§ **Work instruction**: Among the lines below, the one containing "Source code" opens the range and the one containing "登录的过程中，Hd Security 会使用" closes it. Print that range exactly, without the pictures.

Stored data
-=-=-
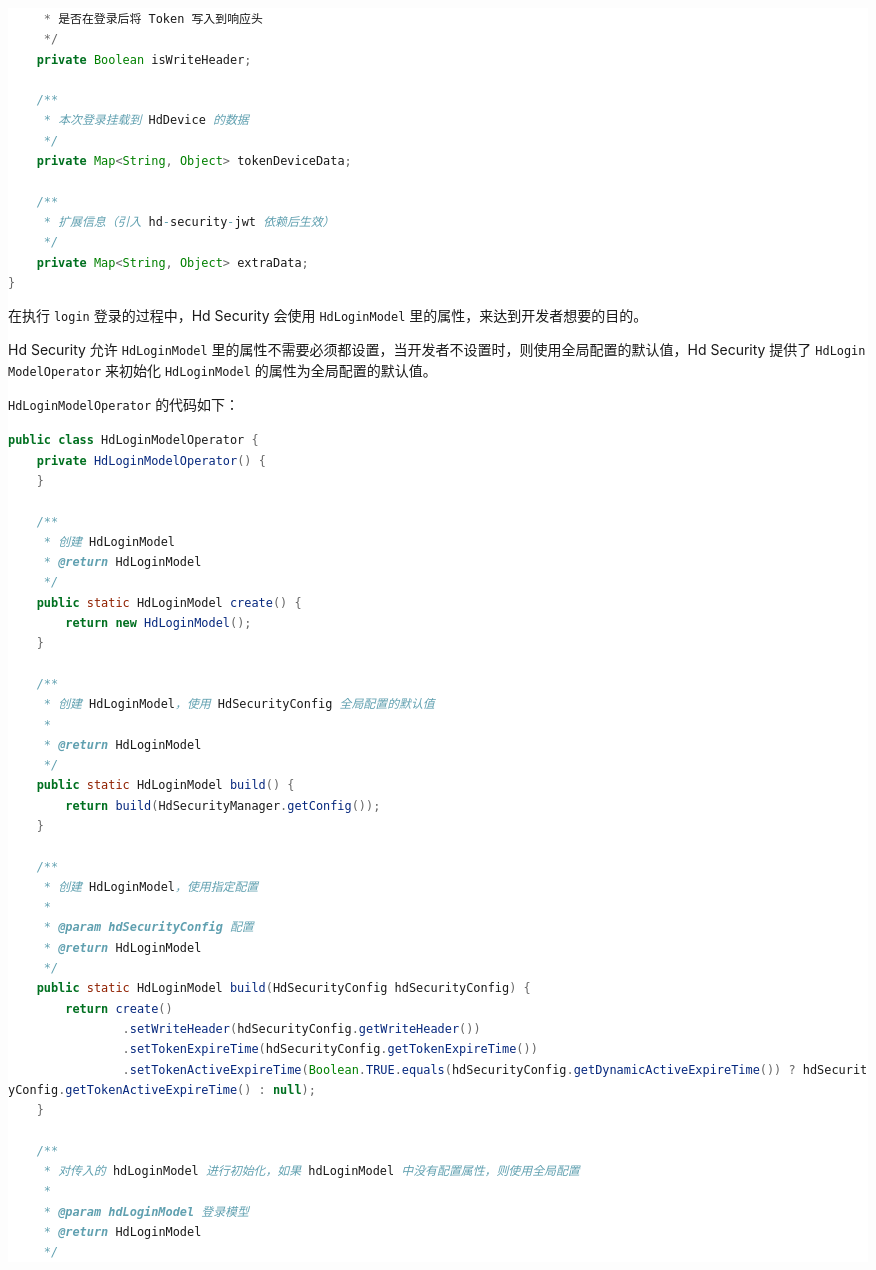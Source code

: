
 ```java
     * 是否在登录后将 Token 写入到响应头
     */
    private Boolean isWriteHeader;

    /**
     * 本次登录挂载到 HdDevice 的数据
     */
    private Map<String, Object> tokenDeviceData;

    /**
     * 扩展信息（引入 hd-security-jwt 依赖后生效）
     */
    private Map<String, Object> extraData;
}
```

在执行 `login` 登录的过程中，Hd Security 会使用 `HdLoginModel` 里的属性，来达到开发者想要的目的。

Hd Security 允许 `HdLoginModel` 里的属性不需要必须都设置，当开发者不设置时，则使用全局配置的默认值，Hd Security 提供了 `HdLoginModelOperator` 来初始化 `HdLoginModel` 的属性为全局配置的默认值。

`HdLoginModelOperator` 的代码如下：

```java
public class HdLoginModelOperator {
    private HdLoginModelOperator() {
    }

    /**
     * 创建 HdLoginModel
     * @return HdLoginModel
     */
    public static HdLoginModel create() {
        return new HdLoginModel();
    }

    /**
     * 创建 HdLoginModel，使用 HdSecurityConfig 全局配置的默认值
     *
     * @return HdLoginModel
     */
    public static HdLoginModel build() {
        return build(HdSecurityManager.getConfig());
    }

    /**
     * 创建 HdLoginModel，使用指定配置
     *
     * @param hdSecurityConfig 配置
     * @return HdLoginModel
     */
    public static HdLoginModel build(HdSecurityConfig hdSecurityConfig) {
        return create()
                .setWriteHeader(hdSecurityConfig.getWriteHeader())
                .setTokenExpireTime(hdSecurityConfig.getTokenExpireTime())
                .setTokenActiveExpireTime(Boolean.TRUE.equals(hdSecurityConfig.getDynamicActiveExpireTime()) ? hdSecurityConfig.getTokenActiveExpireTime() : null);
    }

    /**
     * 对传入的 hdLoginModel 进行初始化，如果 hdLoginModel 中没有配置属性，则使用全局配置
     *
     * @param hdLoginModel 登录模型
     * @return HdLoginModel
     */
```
-=-=-
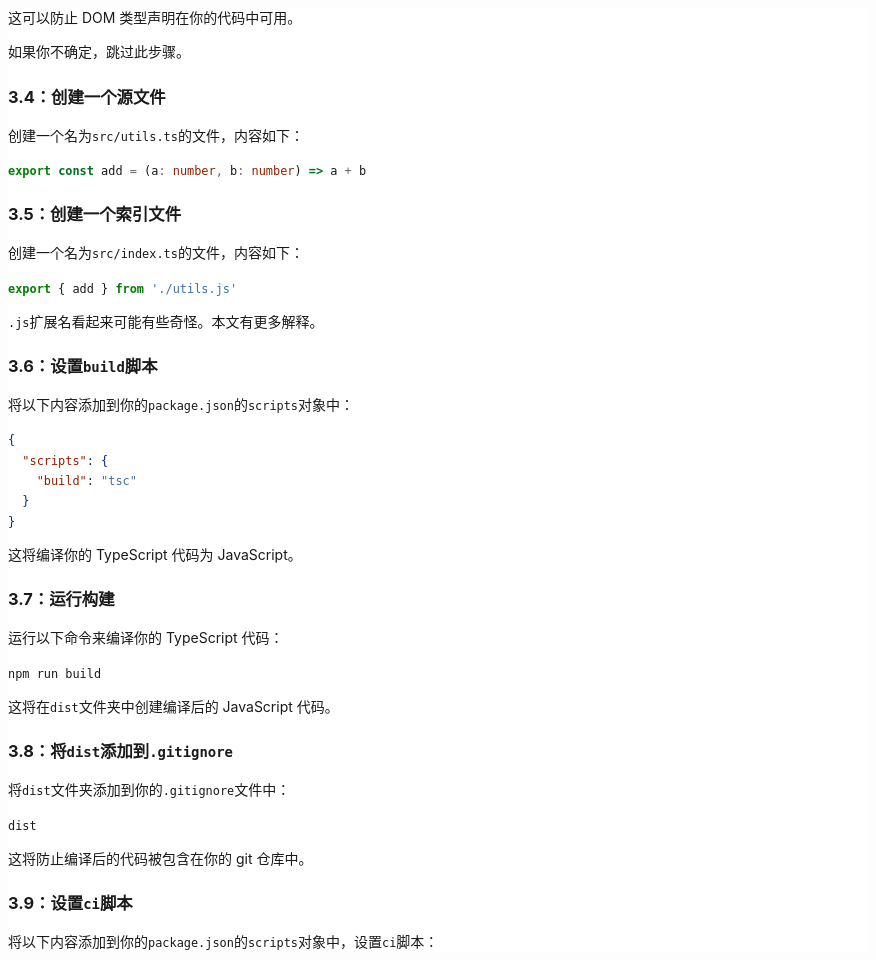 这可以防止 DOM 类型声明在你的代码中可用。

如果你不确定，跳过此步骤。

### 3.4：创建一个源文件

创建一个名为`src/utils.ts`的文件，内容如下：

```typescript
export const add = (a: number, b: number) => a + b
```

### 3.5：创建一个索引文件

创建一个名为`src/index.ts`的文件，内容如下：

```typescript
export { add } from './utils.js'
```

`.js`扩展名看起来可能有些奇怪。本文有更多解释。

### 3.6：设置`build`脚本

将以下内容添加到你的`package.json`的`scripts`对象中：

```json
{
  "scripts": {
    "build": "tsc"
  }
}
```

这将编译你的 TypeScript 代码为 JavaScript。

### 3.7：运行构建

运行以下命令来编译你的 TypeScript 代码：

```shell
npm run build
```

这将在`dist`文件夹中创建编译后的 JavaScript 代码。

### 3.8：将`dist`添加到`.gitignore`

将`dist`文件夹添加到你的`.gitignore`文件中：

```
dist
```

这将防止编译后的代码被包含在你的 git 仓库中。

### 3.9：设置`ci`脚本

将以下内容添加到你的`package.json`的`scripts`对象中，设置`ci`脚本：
-=-=-
§ **Solution for this task**:
Source code

:
 ```java
     * 是否在登录后将 Token 写入到响应头
     */
    private Boolean isWriteHeader;

    /**
     * 本次登录挂载到 HdDevice 的数据
     */
    private Map<String, Object> tokenDeviceData;

    /**
     * 扩展信息（引入 hd-security-jwt 依赖后生效）
     */
    private Map<String, Object> extraData;
}
```

在执行 `login` 登录的过程中，Hd Security 会使用 `HdLoginModel` 里的属性，来达到开发者想要的目的。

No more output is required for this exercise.